── Source information

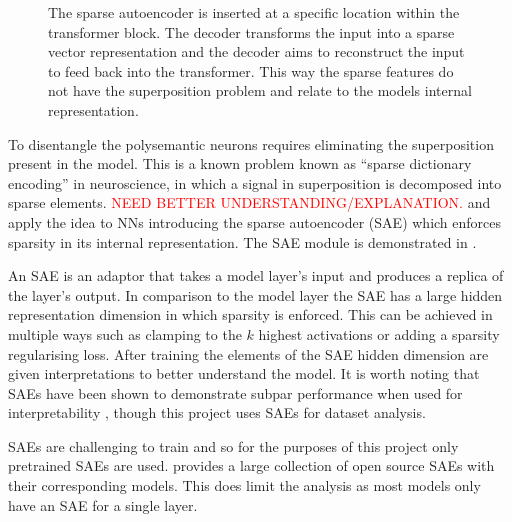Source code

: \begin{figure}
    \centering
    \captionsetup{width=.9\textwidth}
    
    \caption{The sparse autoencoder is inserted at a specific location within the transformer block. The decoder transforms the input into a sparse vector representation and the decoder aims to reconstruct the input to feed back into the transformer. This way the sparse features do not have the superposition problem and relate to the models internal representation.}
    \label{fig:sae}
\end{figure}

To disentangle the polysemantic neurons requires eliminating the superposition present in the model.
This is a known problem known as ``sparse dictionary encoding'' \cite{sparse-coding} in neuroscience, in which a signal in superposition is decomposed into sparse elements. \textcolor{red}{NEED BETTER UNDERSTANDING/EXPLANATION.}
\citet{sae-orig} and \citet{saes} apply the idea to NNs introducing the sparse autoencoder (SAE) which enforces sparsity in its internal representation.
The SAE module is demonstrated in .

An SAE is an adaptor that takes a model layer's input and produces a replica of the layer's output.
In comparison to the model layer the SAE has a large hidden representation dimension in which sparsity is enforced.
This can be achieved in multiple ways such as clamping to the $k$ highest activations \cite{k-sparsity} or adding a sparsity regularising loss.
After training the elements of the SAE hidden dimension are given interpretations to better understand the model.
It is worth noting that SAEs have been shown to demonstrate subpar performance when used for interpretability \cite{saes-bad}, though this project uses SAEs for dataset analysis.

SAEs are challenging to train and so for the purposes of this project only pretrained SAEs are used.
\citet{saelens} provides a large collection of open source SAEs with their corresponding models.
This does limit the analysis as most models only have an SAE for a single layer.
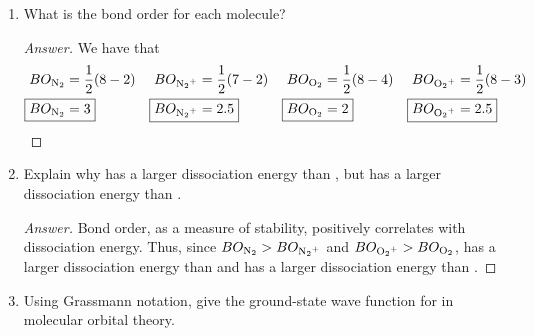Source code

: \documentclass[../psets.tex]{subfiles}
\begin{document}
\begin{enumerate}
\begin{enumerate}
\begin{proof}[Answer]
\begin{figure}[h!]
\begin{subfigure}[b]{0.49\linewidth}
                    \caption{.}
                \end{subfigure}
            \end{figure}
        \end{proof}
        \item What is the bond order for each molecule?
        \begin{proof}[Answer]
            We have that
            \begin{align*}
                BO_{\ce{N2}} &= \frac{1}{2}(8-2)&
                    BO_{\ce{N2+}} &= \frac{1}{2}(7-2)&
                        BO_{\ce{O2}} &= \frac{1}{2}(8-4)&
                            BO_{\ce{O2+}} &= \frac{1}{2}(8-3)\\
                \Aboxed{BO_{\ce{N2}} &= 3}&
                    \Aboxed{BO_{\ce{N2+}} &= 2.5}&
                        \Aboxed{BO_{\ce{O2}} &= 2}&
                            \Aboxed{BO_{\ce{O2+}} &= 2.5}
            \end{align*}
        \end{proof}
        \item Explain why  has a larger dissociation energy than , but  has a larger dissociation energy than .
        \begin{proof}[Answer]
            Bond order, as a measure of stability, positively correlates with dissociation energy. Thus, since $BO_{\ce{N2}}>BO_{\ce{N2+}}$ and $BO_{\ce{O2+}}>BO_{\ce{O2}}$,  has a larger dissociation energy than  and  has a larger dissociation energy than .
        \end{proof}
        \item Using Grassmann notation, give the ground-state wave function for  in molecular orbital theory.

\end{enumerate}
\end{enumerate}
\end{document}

────

> **Instructions to follow**
After removing the pictures, restate the whole listing above word for word.

> **Written reply**
Source code

: \begin{figure}
    \centering
    \captionsetup{width=.9\textwidth}
    
    \caption{The sparse autoencoder is inserted at a specific location within the transformer block. The decoder transforms the input into a sparse vector representation and the decoder aims to reconstruct the input to feed back into the transformer. This way the sparse features do not have the superposition problem and relate to the models internal representation.}
    \label{fig:sae}
\end{figure}

To disentangle the polysemantic neurons requires eliminating the superposition present in the model.
This is a known problem known as ``sparse dictionary encoding'' \cite{sparse-coding} in neuroscience, in which a signal in superposition is decomposed into sparse elements. \textcolor{red}{NEED BETTER UNDERSTANDING/EXPLANATION.}
\citet{sae-orig} and \citet{saes} apply the idea to NNs introducing the sparse autoencoder (SAE) which enforces sparsity in its internal representation.
The SAE module is demonstrated in .

An SAE is an adaptor that takes a model layer's input and produces a replica of the layer's output.
In comparison to the model layer the SAE has a large hidden representation dimension in which sparsity is enforced.
This can be achieved in multiple ways such as clamping to the $k$ highest activations \cite{k-sparsity} or adding a sparsity regularising loss.
After training the elements of the SAE hidden dimension are given interpretations to better understand the model.
It is worth noting that SAEs have been shown to demonstrate subpar performance when used for interpretability \cite{saes-bad}, though this project uses SAEs for dataset analysis.

SAEs are challenging to train and so for the purposes of this project only pretrained SAEs are used.
\citet{saelens} provides a large collection of open source SAEs with their corresponding models.
This does limit the analysis as most models only have an SAE for a single layer.
Source code

: \documentclass[../psets.tex]{subfiles}
\begin{document}
\begin{enumerate}
\begin{enumerate}
\begin{proof}[Answer]
\begin{figure}[h!]
\begin{subfigure}[b]{0.49\linewidth}
                    \caption{.}
                \end{subfigure}
            \end{figure}
        \end{proof}
        \item What is the bond order for each molecule?
        \begin{proof}[Answer]
            We have that
            \begin{align*}
                BO_{\ce{N2}} &= \frac{1}{2}(8-2)&
                    BO_{\ce{N2+}} &= \frac{1}{2}(7-2)&
                        BO_{\ce{O2}} &= \frac{1}{2}(8-4)&
                            BO_{\ce{O2+}} &= \frac{1}{2}(8-3)\\
                \Aboxed{BO_{\ce{N2}} &= 3}&
                    \Aboxed{BO_{\ce{N2+}} &= 2.5}&
                        \Aboxed{BO_{\ce{O2}} &= 2}&
                            \Aboxed{BO_{\ce{O2+}} &= 2.5}
            \end{align*}
        \end{proof}
        \item Explain why  has a larger dissociation energy than , but  has a larger dissociation energy than .
        \begin{proof}[Answer]
            Bond order, as a measure of stability, positively correlates with dissociation energy. Thus, since $BO_{\ce{N2}}>BO_{\ce{N2+}}$ and $BO_{\ce{O2+}}>BO_{\ce{O2}}$,  has a larger dissociation energy than  and  has a larger dissociation energy than .
        \end{proof}
        \item Using Grassmann notation, give the ground-state wave function for  in molecular orbital theory.

\end{enumerate}
\end{enumerate}
\end{document}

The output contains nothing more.